A noi, studiosi del primo secolo del terzo millennio dalla venuta di Cristo sulla Terra, le stelle cadenti di San Lorenzo non potranno mai più procurarci delle vibrazioni dei microtubuli della proteine, analoghe a quelle che avranno potuto provare i nostri primogenitori, ancorché noi siamo eguali a loro. Einstein scrive infatti: “everithing is changed, except the way we are thinking”. Chissà quali spinte evolutive, quali dinamiche mentali si saranno sviluppate all’osservare i fenomeni definiti da Seneca come “scie di fuoco come se cadessero”. Questi eventi saranno stati elaborati come vicende di astrologia, cioè fenomeni definiti così dal Dalai Lama:
“Il cielo e la mente si specchiano l’uno nell’altro; questa percezione costituisce il nucleo fondamentale dell’astrologia”. Il Dalai Lama conosce bene la differenza fra l’astrologia tolemaica di un tempo e la posizione degli astri attuale, che porta uno scarto di 26° di differenza angolare. L’astrologia non è più una scena teatrale di corpi celesti capaci di influenzare la vita degli uomini (e in questo senso le stelle cadenti di San Lorenzo non possono rientrare in nessun modo nell’astrologia perché sono fenomeni casuali e non sistemici) ma deve essere rivista rispetto alle nuove scoperte che vengono fatte nei testi antichi, della Mesopotamia e dell’Egitto, e analizzate con la fisica quantistica. Dalle antiche narrazioni storiche di epoca romana si sa che le stelle cadenti venivano considerate come lo sperma del dio greco-romano Priapo. Nel cristianesimo ortodosso della Grecia, nel periodo in cui cominciano ad apparire le stelle cadenti, si celebra la Trasfigurazione di Gesù, cioè il superamento della corporeità animale per assurgere alla nuova vita dello spirito.

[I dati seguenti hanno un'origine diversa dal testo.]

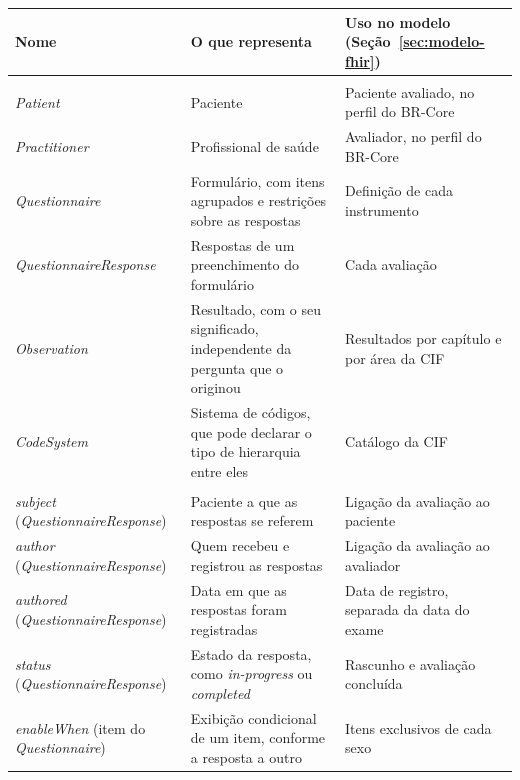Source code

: \begin{quadro}[htb]
	\centering
	\caption{Recursos, elementos e extensões do HL7 FHIR usados no modelo}
	\label{qua:fhir-elementos}
	\footnotesize
	\begin{tabularx}{\textwidth}{|>{\raggedright\arraybackslash}p{}|>{\raggedright\arraybackslash}X|>{\raggedright\arraybackslash}p{}|}
		\hline
		Nome & O que representa & Uso no modelo (Seção~\ref{sec:modelo-fhir}) \\ \hline
		\multicolumn{3}{|l|}{\textbf{Recursos do FHIR R4}} \\ \hline
		\textit{Patient} & Paciente & Paciente avaliado, no perfil do BR-Core \\ \hline
		\textit{Practitioner} & Profissional de saúde & Avaliador, no perfil do BR-Core \\ \hline
		\textit{Questionnaire} & Formulário, com itens agrupados e restrições sobre as respostas & Definição de
			cada instrumento \\ \hline
		\textit{QuestionnaireResponse} & Respostas de um preenchimento do formulário & Cada avaliação \\ \hline
		\textit{Observation} & Resultado, com o seu significado, independente da pergunta que o originou &
			Resultados por capítulo e por área da CIF \\ \hline
		\textit{CodeSystem} & Sistema de códigos, que pode declarar o tipo de hierarquia entre eles & Catálogo da
			CIF \\ \hline
		\multicolumn{3}{|l|}{\textbf{Elementos dos recursos}} \\ \hline
		\textit{subject} (\textit{QuestionnaireResponse}) & Paciente a que as respostas se referem & Ligação da
			avaliação ao paciente \\ \hline
		\textit{author} (\textit{QuestionnaireResponse}) & Quem recebeu e registrou as respostas & Ligação da
			avaliação ao avaliador \\ \hline
		\textit{authored} (\textit{QuestionnaireResponse}) & Data em que as respostas foram registradas & Data de
			registro, separada da data do exame \\ \hline
		\textit{status} (\textit{QuestionnaireResponse}) & Estado da resposta, como \textit{in-progress} ou
			\textit{completed} & Rascunho e avaliação concluída \\ \hline
		\textit{enableWhen} (item do \textit{Questionnaire}) & Exibição condicional de um item, conforme a resposta a
			outro & Itens exclusivos de cada sexo \\ \hline

\end{tabularx}
\end{quadro}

La notte di San Lorenzo, con la sua tradizione di esprimere un desiderio per vederlo verificato, non può essere altro che un mito derivante da più antiche tradizioni, che oggi, nonostante le nuove conoscenze, dobbiamo ancora capire. Forse, fra qualche anno, potremo ritrovarci qui per sentirne parlare in modo nuovo? Volendo comunque, prima di chiudere la trattazione, tentare una qualche ipotesi alla luce di quanto noi oggi sappiamo, potremo soffermarci sul fatto che la maggior parte delle stelle cadenti appare di coloro bianco e azzurro. Anche le più grandi, le più note stelle, emanano una luce bianco-azzurra o turchese. Appare strano che anche la Madonna, nelle apparizioni, appaia spesso con vesti di colore bianco-azzurre. Siamo di fronte allo stesso mito di rivolgersi alle stelle che emano frequenze che più sentiamo amiche, per ottenere aiuto? Si rientra nel tema della continuità del sacro primordiale e dei suoi misteri?